I have no suggestions for what you do with your free hour. That's up to you.
After the Break
Okay, an hour has passed so it's time to return to the kitchen and see what's happened while you were away. If all has gone according to plan, the yeast will have done its mysterious work and you will have a rather large pile of gloop, although it will look a bit less like gloop and more like dough. Yay, it worked!
This next bit is fun. It's not really necessary, but I like it. Punch your dough! That's right - bop it right in the kisser. Not too hard though, in case you end up cracking your knuckles on the bottom of the bowl. Just a light punch to get the air out. If you're not into such violence then a poke with your wooden spoon will do.
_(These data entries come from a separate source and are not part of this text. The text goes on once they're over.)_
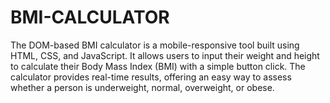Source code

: # BMI-CALCULATOR
The DOM-based BMI calculator is a mobile-responsive tool built using HTML, CSS, and JavaScript. It allows users to input their weight and height to calculate their Body Mass Index (BMI) with a simple button click. The calculator provides real-time results, offering an easy way to assess whether a person is underweight, normal, overweight, or obese.
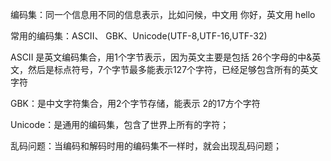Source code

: 
编码集：同一个信息用不同的信息表示，比如问候，中文用 你好，英文用 hello 

常用的编码集：ASCII、 GBK、Unicode(UTF-8,UTF-16,UTF-32)


ASCII 是英文编码集合，用1个字节表示，因为英文主要是包括 26个字母的中&英文，然后是标点符号，7个字节最多能表示127个字符，已经足够包含所有的英文字符

GBK：是中文字符集合，用2个字节存储，能表示 2的17方个字符

Unicode：是通用的编码集，包含了世界上所有的字符；


乱码问题：当编码和解码时用的编码集不一样时，就会出现乱码问题；
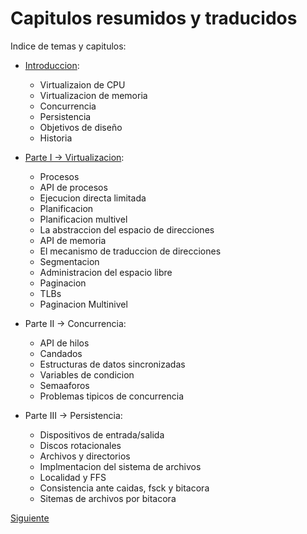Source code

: # Capitulos resumidos y traducidos

Indice de temas y capitulos:

* [Introduccion](./Introduccion/Introduccion.md):

  * Virtualizaion de CPU
  * Virtualizacion de memoria
  * Concurrencia
  * Persistencia
  * Objetivos de diseño
  * Historia

* [Parte I &rarr; Virtualizacion](./Virtualizacion/Procesos.md):

  * Procesos
  * API de procesos
  * Ejecucion directa limitada
  * Planificacion
  * Planificacion multivel
  * La abstraccion del espacio de direcciones
  * API de memoria
  * El mecanismo de traduccion de direcciones
  * Segmentacion
  * Administracion del espacio libre
  * Paginacion
  * TLBs
  * Paginacion Multinivel

* Parte II &rarr; Concurrencia:
  
  * API de hilos
  * Candados
  * Estructuras de datos sincronizadas
  * Variables de condicion
  * Semaaforos
  * Problemas tipicos de concurrencia

* Parte III &rarr; Persistencia:

  * Dispositivos de entrada/salida
  * Discos rotacionales
  * Archivos y directorios
  * Implmentacion del sistema de archivos
  * Localidad y FFS
  * Consistencia ante caidas, fsck y bitacora
  * Sitemas de archivos por bitacora

[Siguiente](./Introduccion/Introduccion.md)
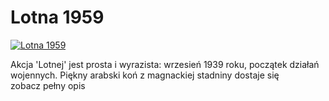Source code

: Lotna 1959 
=============
[![Lotna 1959 ](http://vidos.pl/images/player.gif)](http://vidos.pl/lotna-1959)

 Akcja 'Lotnej' jest prosta i wyrazista: wrzesień 1939 roku, początek działań wojennych. Piękny arabski koń z magnackiej stadniny dostaje się zobacz pełny opis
Then use your spoon to scrape the dough out onto a floured surface and pat it out into a rectangular shape, roughly the same width as the length of your loaf tin. Confused? I just mean that the length of the short side of your rectangle should be the same as the length of your tin. So that the loaf will fit when you're ready to put it in there.
Now get your softened butter and spread it all over the surface of your dough rectangle. The softer the better, otherwise it won't spread very well and you'll end up tearing the dough and getting all mad and stuff. Then, mix the sugar and cinnamon together and scatter it over the buttered dough.
Once you've scattered to your satisfaction, very carefully roll up the dough, from short side to short side, quite tightly. If you didn't butter your loaf tin during your ten-minute break, do so now. Then lovingly place your rolled up dough into the tin, cover it with your tea towel, and leave it to rise again for 15 or 20 minutes. Now would be a good time to pre-heat your oven to 180 C (160 C for fan ovens).
After the allotted time, check on your dough. If it has risen by about a third, it's ready to put in the oven. If it's still looking low, leave it a bit longer.
Once the tin is in the oven, set the timer for 45-50 minutes. The timing will depend on your oven, which is something I always warn people about. As much as they would like to be, no two ovens are the same, so after about 30 minutes have a quick look to make sure the bread's not turning to charcoal or something. The way most people (and in this case I'm like most people) check for done-ness is to turn the loaf out of the tin and tap it on the bottom. If you get a hollow sound, it's ready! Put it on a wire rack and leave it to cool. Difficult as it may be,
resist the temptation to cut yourself a slice right away, because I'm telling you now, it won't end well. It's just as good cold, so make yourself wait.
And that, my friends, is how you make a loaf of cinnamon bread!